Pages

Wednesday, 8 July 2015

Joins

Joins:

In relational algebra, a join is the multiplication of two data sets followed by a restriction of the result so that only the intersection of the two data sets is returned.

The whole purpose of the join is to horizontally merge two data sets and produce a new result set from the combination by matching rows in one data source to rows in the other data source.
By merging the data using the join, the rest of the SQL SELECT statement, including the column expressions, aggregate groupings, and WHERE clause conditions, can access any of the columns or rows from the joined tables. These capabilities are the core and power of SQL.

Inner join:                                   Includes only matching rows

Left outer join:                           Includes all rows from the left table regardless of whether a match exists, and matching rows from the right table

Right outer join:                        Includes all the rows from the right table regardless of whether a match exists, and matching rows from the left table

Full outer join:                            Includes all the rows from both tables regardless of whether a match exists

Theta join:                                    Matches rows using a non-equal condition — the symbol shows the actual theta condition         (<,>,<=,>=,<>)

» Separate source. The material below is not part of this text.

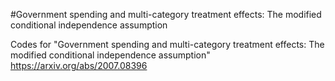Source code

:#Government spending and multi-category treatment effects: The modified conditional independence assumption

Codes for "Government spending and multi-category treatment effects: The modified conditional independence assumption"
https://arxiv.org/abs/2007.08396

Cross join:                                     Produces a Cartesian product — a match between each row in data source one with each row from data source two without any conditions or restrictions



Inner Joins:

The inner join is by far the most common join. In fact, it’s also referred to as a common join, and was originally called a natural join by E. F. Codd. The inner join returns only those rows that represent a match between the two data sets. An inner join is well named because it extracts only data from the inner portion of the intersection of the two overlapping data sets.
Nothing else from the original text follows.